The Supreme Court released the results of its March 18 status conference in the Madden v. Midland case. The Court determined that it would like to see a brief from the U.S. Solicitor General (SG). The SG is the official representative of the U.S. Government before the Supreme Court. He reports to the Attorney General and is part of the Executive Branch. I believe this decision has three main consequences:

  1. It's not a "No"—With this latest decision, I believe the Court is inching closer to accepting the case for review. It had an opportunity to reject the petition and let the Second Circuit's decision stand. But instead it appears the amicus briefs and industry hubbub have had the effect of drawing attention to the importance of the case.

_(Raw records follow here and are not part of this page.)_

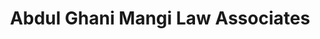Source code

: ---
title: "Abdul Ghani Mangi Law Associates"
url: /karachi/abdul-ghani-mangi-law-associates/
shop: shop
---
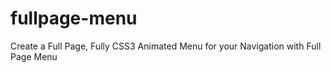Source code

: fullpage-menu
=============

Create a Full Page, Fully CSS3 Animated Menu for your Navigation with Full Page Menu
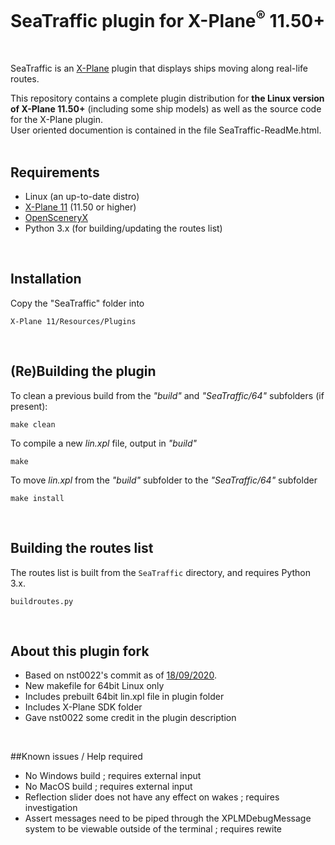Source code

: # SeaTraffic plugin for X-Plane<sup>®</sup> 11.50+

&nbsp;

SeaTraffic is an [X-Plane](x-plane.com) plugin that displays ships moving along real-life routes.   

This repository contains a complete plugin distribution for **the Linux version of X-Plane 11.50+** (including some ship models) as well as the source code for the X-Plane plugin.   
User oriented documention is contained in the file SeaTraffic-ReadMe.html.
&nbsp;

## Requirements

- Linux (an up-to-date distro)
- [X-Plane 11](https://www.x-plane.com/) (11.50 or higher)
- [OpenSceneryX](https://www.opensceneryx.com/)
- Python 3.x (for building/updating the routes list)

&nbsp;

## Installation

Copy the "SeaTraffic" folder into

	X-Plane 11/Resources/Plugins
	
&nbsp;


## (Re)Building the plugin

To clean a previous build from the _"build"_ and _"SeaTraffic/64"_ subfolders (if present):
	
	make clean
	
To compile a new _lin.xpl_ file, output in _"build"_
	
	make
	
To move _lin.xpl_ from the _"build"_ subfolder to the _"SeaTraffic/64"_ subfolder
	
	make install

&nbsp;	

## Building the routes list

The routes list is built from the `SeaTraffic` directory, and requires Python 3.x.

    buildroutes.py
    
&nbsp;

## About this plugin fork

- Based on nst0022's commit as of [18/09/2020](https://github.com/nst0022/SeaTraffic/commit/c7f4129369963933daf4276016d384fa214a5429).
- New makefile for 64bit Linux only
- Includes prebuilt 64bit lin.xpl file in plugin folder
- Includes X-Plane SDK folder
- Gave nst0022 some credit in the plugin description


&nbsp;

##Known issues / Help required

- No Windows build ; requires external input
- No MacOS build ; requires external input
- Reflection slider does not have any effect on wakes ; requires investigation
- Assert messages need to be piped through the XPLMDebugMessage system to be viewable outside of the terminal ; requires rewite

  2. The SG will likely not have an organic stance on the case. Instead, I believe the office of the SG will solicit input from the principal bank regulators to get a sense of whether the "valid when made" preemption principle (i) is a legitimate mechanic indeed having a nearly 200-year history, and (ii) would have a fundamental disruptive impact if the Second Circuit's decision, which did not extend preemption under the National Bank Act to nonbanks, were allowed to stand. Agencies to be consulted likely include the Office of Comptroller of the Currency, the Federal Reserve and the Department of the Treasury.
  3. The requirements and timing of the SG brief likely push this case to consideration during the fall 2016 term. The SG's brief would need to be filed, certiorari petition granted following another conference, briefs filed by the parties, oral argument scheduled and done, and the Court's opinion written all by the end of the Court's current term in June. This is light speed for SCOTUS and makes it unlikely that the case will be heard this term. This also opens the possibility that the President's nominee to replace the vacancy created by the death of Justice Antonin Scalia, Judge Merrick Garland, will have an impact in the decision to hear the case and, if accepted, the case's ultimate outcome. Of course with the Senate Republicans promising not to hold hearings or a vote on Judge Garland, he may not be able to play any role at all.